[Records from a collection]

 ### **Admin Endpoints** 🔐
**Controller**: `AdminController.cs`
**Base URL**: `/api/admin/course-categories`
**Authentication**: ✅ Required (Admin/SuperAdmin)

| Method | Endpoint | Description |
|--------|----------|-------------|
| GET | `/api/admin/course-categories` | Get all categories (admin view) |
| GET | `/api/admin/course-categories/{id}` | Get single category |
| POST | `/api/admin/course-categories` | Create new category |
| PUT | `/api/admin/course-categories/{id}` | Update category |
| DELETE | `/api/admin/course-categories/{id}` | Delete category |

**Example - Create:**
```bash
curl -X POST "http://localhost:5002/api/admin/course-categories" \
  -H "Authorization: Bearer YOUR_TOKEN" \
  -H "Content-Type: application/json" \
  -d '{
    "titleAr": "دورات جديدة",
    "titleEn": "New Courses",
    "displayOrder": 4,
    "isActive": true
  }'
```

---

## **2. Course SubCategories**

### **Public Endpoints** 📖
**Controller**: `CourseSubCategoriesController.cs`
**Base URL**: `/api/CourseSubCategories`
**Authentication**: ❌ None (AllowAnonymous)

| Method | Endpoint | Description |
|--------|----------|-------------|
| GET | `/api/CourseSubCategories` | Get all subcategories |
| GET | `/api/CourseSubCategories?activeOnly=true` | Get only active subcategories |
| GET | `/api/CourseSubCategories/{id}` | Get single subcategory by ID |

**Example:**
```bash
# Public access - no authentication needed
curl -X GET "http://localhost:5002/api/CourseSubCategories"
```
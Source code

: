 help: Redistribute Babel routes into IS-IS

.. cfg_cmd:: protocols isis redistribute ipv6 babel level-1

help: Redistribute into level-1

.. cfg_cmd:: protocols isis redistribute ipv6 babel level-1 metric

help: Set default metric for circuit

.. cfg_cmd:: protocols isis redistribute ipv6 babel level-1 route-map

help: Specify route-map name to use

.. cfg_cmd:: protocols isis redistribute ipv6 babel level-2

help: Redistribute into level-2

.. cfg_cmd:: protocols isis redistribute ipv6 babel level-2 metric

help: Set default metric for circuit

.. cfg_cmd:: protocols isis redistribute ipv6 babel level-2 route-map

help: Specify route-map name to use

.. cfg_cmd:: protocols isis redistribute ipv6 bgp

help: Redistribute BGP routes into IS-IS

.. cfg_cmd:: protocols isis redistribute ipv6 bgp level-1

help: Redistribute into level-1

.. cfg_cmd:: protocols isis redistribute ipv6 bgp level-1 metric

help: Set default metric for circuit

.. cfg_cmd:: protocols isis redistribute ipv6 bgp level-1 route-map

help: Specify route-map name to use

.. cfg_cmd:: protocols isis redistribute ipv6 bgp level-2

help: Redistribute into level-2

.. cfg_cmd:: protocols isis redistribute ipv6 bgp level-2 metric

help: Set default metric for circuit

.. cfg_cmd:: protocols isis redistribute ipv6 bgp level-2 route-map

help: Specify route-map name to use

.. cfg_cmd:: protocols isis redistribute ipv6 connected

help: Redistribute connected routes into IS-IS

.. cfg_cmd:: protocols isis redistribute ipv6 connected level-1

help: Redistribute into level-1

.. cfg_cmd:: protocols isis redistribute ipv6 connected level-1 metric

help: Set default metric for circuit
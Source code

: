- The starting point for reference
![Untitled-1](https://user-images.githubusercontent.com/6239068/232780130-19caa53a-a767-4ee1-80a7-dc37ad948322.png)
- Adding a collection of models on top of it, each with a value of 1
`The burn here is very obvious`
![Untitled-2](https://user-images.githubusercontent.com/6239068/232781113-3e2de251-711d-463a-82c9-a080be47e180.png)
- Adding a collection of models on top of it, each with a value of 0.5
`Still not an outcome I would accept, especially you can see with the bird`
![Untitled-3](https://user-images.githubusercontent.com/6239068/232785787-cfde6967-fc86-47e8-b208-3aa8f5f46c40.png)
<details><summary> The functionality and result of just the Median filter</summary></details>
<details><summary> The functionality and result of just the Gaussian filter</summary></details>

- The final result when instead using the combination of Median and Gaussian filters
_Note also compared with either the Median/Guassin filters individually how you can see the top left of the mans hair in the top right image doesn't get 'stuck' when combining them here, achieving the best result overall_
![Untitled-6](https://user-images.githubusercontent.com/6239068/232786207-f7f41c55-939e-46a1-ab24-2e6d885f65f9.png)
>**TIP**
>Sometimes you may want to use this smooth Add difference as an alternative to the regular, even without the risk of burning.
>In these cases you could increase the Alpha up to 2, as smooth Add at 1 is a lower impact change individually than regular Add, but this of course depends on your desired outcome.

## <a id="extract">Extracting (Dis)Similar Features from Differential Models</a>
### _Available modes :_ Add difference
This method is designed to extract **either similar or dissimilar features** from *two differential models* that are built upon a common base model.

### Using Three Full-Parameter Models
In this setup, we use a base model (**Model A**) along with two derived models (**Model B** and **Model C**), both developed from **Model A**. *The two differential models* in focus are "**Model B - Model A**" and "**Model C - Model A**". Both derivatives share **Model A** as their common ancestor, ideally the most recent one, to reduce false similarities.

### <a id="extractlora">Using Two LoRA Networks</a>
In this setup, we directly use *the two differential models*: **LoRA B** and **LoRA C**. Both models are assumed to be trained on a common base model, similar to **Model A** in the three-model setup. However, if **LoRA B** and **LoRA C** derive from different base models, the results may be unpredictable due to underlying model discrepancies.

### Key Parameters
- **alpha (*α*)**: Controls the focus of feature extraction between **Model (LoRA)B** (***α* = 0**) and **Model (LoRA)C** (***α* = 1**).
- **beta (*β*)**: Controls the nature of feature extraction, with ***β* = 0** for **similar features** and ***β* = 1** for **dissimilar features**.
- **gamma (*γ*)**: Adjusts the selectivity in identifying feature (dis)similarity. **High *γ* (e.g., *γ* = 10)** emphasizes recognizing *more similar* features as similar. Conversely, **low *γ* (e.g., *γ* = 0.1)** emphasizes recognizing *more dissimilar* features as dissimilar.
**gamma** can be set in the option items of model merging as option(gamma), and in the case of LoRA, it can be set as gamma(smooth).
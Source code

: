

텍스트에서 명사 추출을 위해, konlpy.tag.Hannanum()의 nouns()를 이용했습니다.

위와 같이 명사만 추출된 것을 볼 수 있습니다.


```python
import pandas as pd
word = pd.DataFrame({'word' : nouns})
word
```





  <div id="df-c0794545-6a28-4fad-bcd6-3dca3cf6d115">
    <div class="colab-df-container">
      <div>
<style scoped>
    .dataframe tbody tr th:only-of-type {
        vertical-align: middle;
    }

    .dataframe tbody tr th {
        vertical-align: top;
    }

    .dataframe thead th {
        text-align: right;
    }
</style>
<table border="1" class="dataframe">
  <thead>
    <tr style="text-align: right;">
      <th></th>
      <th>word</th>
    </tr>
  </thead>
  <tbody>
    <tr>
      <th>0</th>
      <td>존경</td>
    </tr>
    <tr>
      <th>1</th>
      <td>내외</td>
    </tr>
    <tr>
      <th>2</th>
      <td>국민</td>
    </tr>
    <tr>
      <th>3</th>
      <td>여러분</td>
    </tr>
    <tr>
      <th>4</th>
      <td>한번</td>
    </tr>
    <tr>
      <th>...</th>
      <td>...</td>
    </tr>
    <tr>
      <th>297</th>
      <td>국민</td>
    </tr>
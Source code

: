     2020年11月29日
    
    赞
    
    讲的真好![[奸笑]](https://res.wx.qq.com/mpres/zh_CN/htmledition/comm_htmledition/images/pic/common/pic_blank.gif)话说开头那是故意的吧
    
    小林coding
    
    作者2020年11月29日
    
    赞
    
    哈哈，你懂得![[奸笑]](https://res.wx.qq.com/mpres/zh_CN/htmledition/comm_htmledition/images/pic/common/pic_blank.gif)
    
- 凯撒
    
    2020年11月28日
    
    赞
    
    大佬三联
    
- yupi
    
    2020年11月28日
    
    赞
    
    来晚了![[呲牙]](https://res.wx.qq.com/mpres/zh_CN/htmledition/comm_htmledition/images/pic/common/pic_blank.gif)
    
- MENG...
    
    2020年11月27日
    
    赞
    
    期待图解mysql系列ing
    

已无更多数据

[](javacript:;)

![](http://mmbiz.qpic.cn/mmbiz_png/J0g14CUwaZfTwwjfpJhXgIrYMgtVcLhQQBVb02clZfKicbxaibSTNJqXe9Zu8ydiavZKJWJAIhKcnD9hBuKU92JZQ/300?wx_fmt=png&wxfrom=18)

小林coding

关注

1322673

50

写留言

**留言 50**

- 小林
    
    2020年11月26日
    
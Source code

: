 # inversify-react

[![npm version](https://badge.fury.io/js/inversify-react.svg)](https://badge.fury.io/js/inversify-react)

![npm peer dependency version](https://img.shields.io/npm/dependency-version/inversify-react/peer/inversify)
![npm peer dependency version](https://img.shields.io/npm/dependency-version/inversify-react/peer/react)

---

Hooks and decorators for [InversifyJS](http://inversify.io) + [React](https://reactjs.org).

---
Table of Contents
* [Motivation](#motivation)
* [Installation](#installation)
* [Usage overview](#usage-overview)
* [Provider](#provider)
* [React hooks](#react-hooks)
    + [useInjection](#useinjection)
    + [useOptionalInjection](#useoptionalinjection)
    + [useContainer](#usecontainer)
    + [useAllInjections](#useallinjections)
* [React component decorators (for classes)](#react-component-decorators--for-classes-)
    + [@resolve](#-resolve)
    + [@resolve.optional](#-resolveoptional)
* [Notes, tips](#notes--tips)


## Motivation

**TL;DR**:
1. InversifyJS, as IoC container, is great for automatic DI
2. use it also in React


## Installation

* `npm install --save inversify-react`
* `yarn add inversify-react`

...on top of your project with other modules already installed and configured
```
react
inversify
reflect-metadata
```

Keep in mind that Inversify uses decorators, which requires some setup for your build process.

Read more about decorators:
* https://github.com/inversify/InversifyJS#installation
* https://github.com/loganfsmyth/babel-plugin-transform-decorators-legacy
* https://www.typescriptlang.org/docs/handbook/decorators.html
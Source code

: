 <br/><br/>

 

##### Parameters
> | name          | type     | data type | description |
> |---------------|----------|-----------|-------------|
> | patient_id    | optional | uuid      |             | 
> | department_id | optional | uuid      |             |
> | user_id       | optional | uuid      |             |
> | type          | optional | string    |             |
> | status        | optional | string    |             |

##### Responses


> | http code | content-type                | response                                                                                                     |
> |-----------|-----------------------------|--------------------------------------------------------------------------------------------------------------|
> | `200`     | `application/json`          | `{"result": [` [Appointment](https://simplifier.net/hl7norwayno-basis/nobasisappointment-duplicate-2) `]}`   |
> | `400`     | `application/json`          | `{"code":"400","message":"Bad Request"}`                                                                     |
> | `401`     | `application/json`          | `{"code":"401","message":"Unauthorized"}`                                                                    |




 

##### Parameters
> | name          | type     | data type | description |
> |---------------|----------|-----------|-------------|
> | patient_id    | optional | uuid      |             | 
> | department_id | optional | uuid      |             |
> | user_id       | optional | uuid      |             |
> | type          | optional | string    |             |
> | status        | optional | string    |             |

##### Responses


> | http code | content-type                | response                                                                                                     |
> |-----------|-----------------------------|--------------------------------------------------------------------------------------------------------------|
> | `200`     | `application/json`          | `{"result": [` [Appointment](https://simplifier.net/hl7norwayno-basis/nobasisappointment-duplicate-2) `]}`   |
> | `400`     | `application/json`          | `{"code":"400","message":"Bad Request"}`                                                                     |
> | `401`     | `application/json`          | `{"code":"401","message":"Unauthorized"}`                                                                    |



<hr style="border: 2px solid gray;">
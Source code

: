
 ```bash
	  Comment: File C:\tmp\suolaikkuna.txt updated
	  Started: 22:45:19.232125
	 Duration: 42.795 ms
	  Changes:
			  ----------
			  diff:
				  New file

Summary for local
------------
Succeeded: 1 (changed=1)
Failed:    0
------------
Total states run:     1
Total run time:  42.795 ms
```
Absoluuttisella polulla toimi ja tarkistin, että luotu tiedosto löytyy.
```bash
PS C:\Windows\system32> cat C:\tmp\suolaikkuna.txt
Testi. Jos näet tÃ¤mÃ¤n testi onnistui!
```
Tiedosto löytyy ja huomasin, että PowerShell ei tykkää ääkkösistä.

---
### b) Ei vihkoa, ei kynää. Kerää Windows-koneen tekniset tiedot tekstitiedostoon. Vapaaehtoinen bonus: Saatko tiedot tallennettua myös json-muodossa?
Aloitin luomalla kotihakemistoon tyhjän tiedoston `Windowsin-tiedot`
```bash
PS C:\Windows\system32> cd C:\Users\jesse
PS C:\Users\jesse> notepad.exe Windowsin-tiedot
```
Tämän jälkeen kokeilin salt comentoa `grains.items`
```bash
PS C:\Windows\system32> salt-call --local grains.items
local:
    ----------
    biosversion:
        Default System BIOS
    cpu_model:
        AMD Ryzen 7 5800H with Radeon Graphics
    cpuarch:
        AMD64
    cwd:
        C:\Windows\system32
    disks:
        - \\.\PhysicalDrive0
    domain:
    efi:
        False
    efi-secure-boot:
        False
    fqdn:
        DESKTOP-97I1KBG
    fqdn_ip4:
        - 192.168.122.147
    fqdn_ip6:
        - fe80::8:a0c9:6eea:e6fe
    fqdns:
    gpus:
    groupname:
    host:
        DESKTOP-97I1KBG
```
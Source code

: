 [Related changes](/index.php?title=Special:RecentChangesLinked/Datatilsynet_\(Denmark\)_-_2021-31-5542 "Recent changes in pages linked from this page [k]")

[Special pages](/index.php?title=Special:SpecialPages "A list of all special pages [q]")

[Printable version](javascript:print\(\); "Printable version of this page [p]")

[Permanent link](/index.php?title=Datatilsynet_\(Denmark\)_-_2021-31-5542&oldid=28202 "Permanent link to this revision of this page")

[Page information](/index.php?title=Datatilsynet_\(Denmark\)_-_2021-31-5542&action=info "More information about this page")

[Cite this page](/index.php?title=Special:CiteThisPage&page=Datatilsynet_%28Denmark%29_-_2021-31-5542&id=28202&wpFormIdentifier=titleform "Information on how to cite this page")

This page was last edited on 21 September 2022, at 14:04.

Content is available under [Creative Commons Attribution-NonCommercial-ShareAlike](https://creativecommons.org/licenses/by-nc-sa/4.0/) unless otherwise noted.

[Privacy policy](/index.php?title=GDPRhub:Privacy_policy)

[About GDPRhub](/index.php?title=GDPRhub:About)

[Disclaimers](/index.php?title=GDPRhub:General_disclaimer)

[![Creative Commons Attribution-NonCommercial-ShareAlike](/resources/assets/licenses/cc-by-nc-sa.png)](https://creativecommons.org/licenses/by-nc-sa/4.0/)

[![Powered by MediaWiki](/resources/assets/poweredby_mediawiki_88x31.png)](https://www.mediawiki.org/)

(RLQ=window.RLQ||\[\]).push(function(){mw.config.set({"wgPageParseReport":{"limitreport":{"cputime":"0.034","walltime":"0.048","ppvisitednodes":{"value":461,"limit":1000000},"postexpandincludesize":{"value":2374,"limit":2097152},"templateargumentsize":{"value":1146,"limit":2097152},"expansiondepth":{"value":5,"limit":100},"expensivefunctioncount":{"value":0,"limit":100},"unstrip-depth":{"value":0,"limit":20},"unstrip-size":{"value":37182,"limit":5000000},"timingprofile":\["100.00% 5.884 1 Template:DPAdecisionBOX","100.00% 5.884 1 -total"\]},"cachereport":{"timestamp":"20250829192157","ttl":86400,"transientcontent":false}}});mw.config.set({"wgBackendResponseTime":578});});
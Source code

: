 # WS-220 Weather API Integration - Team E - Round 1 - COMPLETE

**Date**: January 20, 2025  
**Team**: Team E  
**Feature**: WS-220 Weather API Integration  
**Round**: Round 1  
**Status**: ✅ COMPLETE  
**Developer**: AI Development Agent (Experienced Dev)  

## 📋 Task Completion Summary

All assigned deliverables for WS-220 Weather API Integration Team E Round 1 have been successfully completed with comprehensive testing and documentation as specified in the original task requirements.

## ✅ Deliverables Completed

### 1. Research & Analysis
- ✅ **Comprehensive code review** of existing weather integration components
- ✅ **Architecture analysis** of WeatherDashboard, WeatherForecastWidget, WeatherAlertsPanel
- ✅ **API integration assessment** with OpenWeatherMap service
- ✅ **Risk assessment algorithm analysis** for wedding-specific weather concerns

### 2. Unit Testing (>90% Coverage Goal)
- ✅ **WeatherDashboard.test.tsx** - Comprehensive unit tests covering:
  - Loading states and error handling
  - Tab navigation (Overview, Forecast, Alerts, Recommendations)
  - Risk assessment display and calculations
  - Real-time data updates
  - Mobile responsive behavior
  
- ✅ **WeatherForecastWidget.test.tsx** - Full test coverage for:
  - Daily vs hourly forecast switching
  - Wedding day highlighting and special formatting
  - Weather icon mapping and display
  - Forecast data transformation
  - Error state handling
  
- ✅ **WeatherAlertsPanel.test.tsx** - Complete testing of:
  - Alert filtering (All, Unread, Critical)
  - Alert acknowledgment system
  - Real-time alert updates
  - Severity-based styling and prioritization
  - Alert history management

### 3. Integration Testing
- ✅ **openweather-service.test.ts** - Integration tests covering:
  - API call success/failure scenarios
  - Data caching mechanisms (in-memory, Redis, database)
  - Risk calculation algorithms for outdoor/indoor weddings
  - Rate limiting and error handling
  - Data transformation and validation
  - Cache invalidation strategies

> _EXERCISE DETAILS_
Your output should be the lines from the one with "- ✅ **openweather-service.test.ts**" through the end of the records above, copied exactly.

> _ANSWER SECTION_
- ✅ **openweather-service.test.ts** - Integration tests covering:
  - API call success/failure scenarios
  - Data caching mechanisms (in-memory, Redis, database)
  - Risk calculation algorithms for outdoor/indoor weddings
  - Rate limiting and error handling
  - Data transformation and validation
  - Cache invalidation strategies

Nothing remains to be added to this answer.